Oilex (ASX:OEX, LON:OEX) revealed the economics of its Cambay Field in India were ‘robust’ even at today’s depressed prices for hydrocarbons.
The premium market for gas in India supports the potential of the wells, while better than expected oil recoveries provides a further kicker.
Oilex modelled three scenarios – two wells of a 700 metre lateral length with nine fracks; one producing just gas, the other oil and gas. It also assessed the potential of a 1,400 metre lateral well with 18 fracks.
Wells one and two were assumed to recover 531,000 and 680,000 barrels of oil equivalent respectively over a ten-year period, providing payback on the initial investment of 48 and 22 months.
The 1,400 metre lateral well would repay the initial investment in just a year.

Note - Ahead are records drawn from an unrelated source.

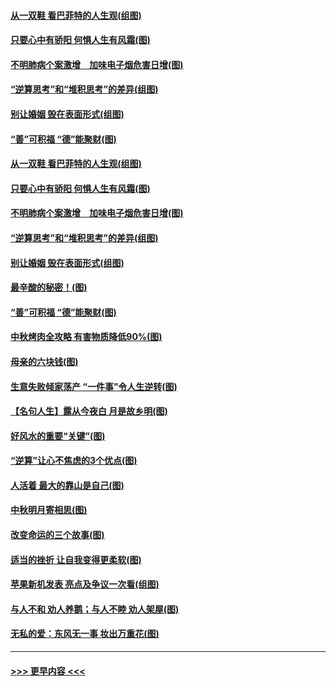 #### [从一双鞋 看巴菲特的人生观(组图)](../pages/p8/907311.md?t=09142344) 
#### [只要心中有骄阳 何惧人生有风霜(图)](../pages/p8/907320.md?t=09142344) 
#### [不明肺病个案激增　加味电子烟危害日增(图)](../pages/p8/907307.md?t=09142344) 
#### [“逆算思考”和“堆积思考”的差异(组图)](../pages/p8/907229.md?t=09142344) 
#### [别让婚姻 毁在表面形式(组图)](../pages/p8/907118.md?t=09142344) 
#### [“善”可积福 “德”能聚财(图)](../pages/p8/906906.md?t=09142344) 
#### [从一双鞋 看巴菲特的人生观(组图)](../pages/p8/907311.md?t=09142344) 
#### [只要心中有骄阳 何惧人生有风霜(图)](../pages/p8/907320.md?t=09142344) 
#### [不明肺病个案激增　加味电子烟危害日增(图)](../pages/p8/907307.md?t=09142344) 
#### [“逆算思考”和“堆积思考”的差异(组图)](../pages/p8/907229.md?t=09142344) 
#### [别让婚姻 毁在表面形式(组图)](../pages/p8/907118.md?t=09142344) 
#### [最辛酸的秘密！(图)](../pages/p8/906327.md?t=09142344) 
#### [“善”可积福 “德”能聚财(图)](../pages/p8/906906.md?t=09142344) 
#### [中秋烤肉全攻略 有害物质降低90%(图)](../pages/p8/907227.md?t=09142344) 
#### [母亲的六块钱(图)](../pages/p8/907107.md?t=09142344) 
#### [生意失败倾家荡产 “一件事”令人生逆转(图)](../pages/p8/907101.md?t=09142344) 
#### [【名句人生】露从今夜白 月是故乡明(图)](../pages/p8/906558.md?t=09142344) 
#### [好风水的重要“关键”(图)](../pages/p8/907087.md?t=09142344) 
#### [“逆算”让心不焦虑的3个优点(图)](../pages/p8/907070.md?t=09142344) 
#### [人活着 最大的靠山是自己(图)](../pages/p8/906329.md?t=09142344) 
#### [中秋明月寄相思(图)](../pages/p8/906932.md?t=09142344) 
#### [改变命运的三个故事(图)](../pages/p8/906257.md?t=09142344) 
#### [适当的挫折 让自我变得更柔软(图)](../pages/p8/906984.md?t=09142344) 
#### [苹果新机发表 亮点及争议一次看(组图)](../pages/p8/906967.md?t=09142344) 
#### [与人不和 劝人养鹅；与人不睦 劝人架屋(图)](../pages/p8/906905.md?t=09142344) 
#### [无私的爱：东风无一事 妆出万重花(图)](../pages/p8/906862.md?t=09142344) 

----
#### [ >>> 更早内容 <<< ](../indexes/p8-earlier.md)
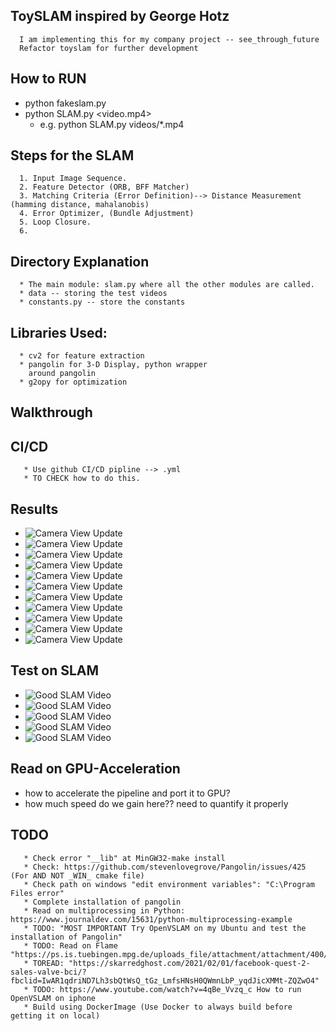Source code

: ## ToySLAM inspired by George Hotz
      I am implementing this for my company project -- see_through_future
      Refactor toyslam for further development

## How to RUN
   * python fakeslam.py
   * python SLAM.py <video.mp4>
     * e.g. python SLAM.py videos/*.mp4

## Steps for the SLAM
      1. Input Image Sequence.
      2. Feature Detector (ORB, BFF Matcher)
      3. Matching Criteria (Error Definition)--> Distance Measurement (hamming distance, mahalanobis)
      4. Error Optimizer, (Bundle Adjustment)
      5. Loop Closure.
      6.

## Directory Explanation
      * The main module: slam.py where all the other modules are called.
      * data -- storing the test videos
      * constants.py -- store the constants

## Libraries Used:
      * cv2 for feature extraction
      * pangolin for 3-D Display, python wrapper
        around pangolin
      * g2opy for optimization

## Walkthrough

##
## CI/CD
       * Use github CI/CD pipline --> .yml
       * TO CHECK how to do this.

## Results
  * ![Camera View Update](documentation/camera001.png)
  * ![Camera View Update](documentation/camera002.png)
  * ![Camera View Update](documentation/camera003.png)
  * ![Camera View Update](documentation/camera004.png)
  * ![Camera View Update](documentation/camera005.png)
  * ![Camera View Update](documentation/camera006.png)
  * ![Camera View Update](documentation/camera007.png)
  * ![Camera View Update](documentation/flow001.png)
  * ![Camera View Update](documentation/flow002.png)
  * ![Camera View Update](documentation/flow003.png)
  * ![Camera View Update](documentation/flow004.png)

## Test on SLAM
   * ![Good SLAM Video](documentation/good_SLAM/good_SLAM_cam001.png)
   * ![Good SLAM Video](documentation/good_SLAM/good_SLAM_cam002.png)
   * ![Good SLAM Video](documentation/good_SLAM/good_SLAM_cam003.png)
   * ![Good SLAM Video](documentation/good_SLAM/good_SLAM_cam004.png)
   * ![Good SLAM Video](documentation/good_SLAM/goodSLAM_vid001.png)

##
## Read on GPU-Acceleration
   * how to accelerate the pipeline and port it to GPU?
   * how much speed do we gain here?? need to quantify it properly


## TODO
       * Check error "__lib" at MinGW32-make install
       * Check: https://github.com/stevenlovegrove/Pangolin/issues/425 (For AND NOT _WIN_ cmake file)
       * Check path on windows "edit environment variables": "C:\Program Files error"
       * Complete installation of pangolin
       * Read on multiprocessing in Python: https://www.journaldev.com/15631/python-multiprocessing-example
       * TODO: "MOST IMPORTANT Try OpenVSLAM on my Ubuntu and test the installation of Pangolin"
       * TODO: Read on Flame "https://ps.is.tuebingen.mpg.de/uploads_file/attachment/attachment/400/paper.pdf"
       * TOREAD: "https://skarredghost.com/2021/02/01/facebook-quest-2-sales-valve-bci/?fbclid=IwAR1qdriND7Lh3sbQtWsQ_tGz_LmfsHNsH0QWmnLbP_yqdJicXMMt-ZQZwO4"
       * TODO: https://www.youtube.com/watch?v=4qBe_Vvzq_c How to run OpenVSLAM on iphone
       * Build using DockerImage (Use Docker to always build before getting it on local)
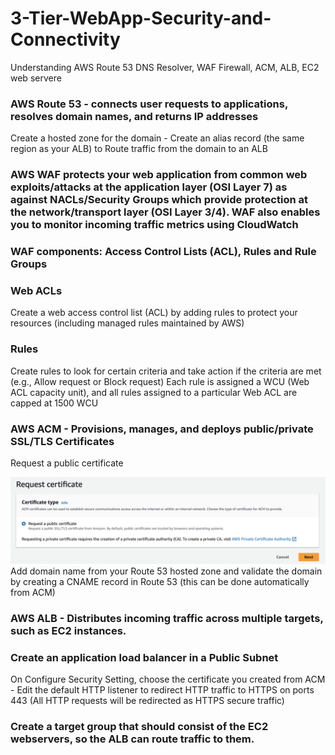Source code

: # 3-Tier-WebApp-Security-and-Connectivity
Understanding AWS Route 53 DNS Resolver, WAF Firewall, ACM, ALB, EC2 web servere

### AWS Route 53 - connects user requests to applications, resolves domain names, and returns IP addresses

Create a hosted zone for the domain - Create an alias record (the same region as your ALB) to Route traffic from the domain to an ALB

### AWS WAF protects your web application from common web exploits/attacks at the application layer (OSI Layer 7) as against NACLs/Security Groups which provide protection at the network/transport layer (OSI Layer 3/4). WAF also enables you to monitor incoming traffic metrics using CloudWatch

### WAF components: Access Control Lists (ACL), Rules and Rule Groups

### Web ACLs
Create a web access control list (ACL) by adding rules to protect your resources (including managed rules maintained by AWS)

### Rules 
Create rules to look for certain criteria and take action if the criteria are met (e.g., Allow request or Block request)
Each rule is assigned a WCU (Web ACL capacity unit), and all rules assigned to a particular Web ACL are capped at 1500 WCU


### AWS ACM - Provisions, manages, and deploys public/private SSL/TLS Certificates
Request a public certificate

![Request a public certificate](./assets/RequestPublicCert.png)
Add domain name from your Route 53 hosted zone and validate the domain by creating a CNAME record in Route 53 (this can be done automatically from ACM)

### AWS ALB - Distributes incoming traffic across multiple targets, such as EC2 instances.

### Create an application load balancer in a Public Subnet
On Configure Security Setting, choose the certificate you created from ACM - Edit the default HTTP listener to redirect HTTP traffic to HTTPS on ports 443 (All HTTP requests will be redirected as HTTPS secure traffic)

### Create a target group that should consist of the EC2 webservers, so the ALB can route traffic to them.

The net present value of a barrel of oil under the different scenarios ranges from US$1 to US$20.
The calculations were made assuming an oil and gas prices of US$70 a barrel and US$8 per thousand cubic feet.
Managing director Ron Miller told investors: "The robust indicative economics of the Cambay Field remain, despite the sharp decline in oil prices.
“The fall in the oil price does impact the total revenue generated by the Cambay field, but this is more than offset by the 250% increase in the oil gas ratio.
“The premium gas market in India also means that the Cambay Field is economic even when we exclude oil revenues from our modelling."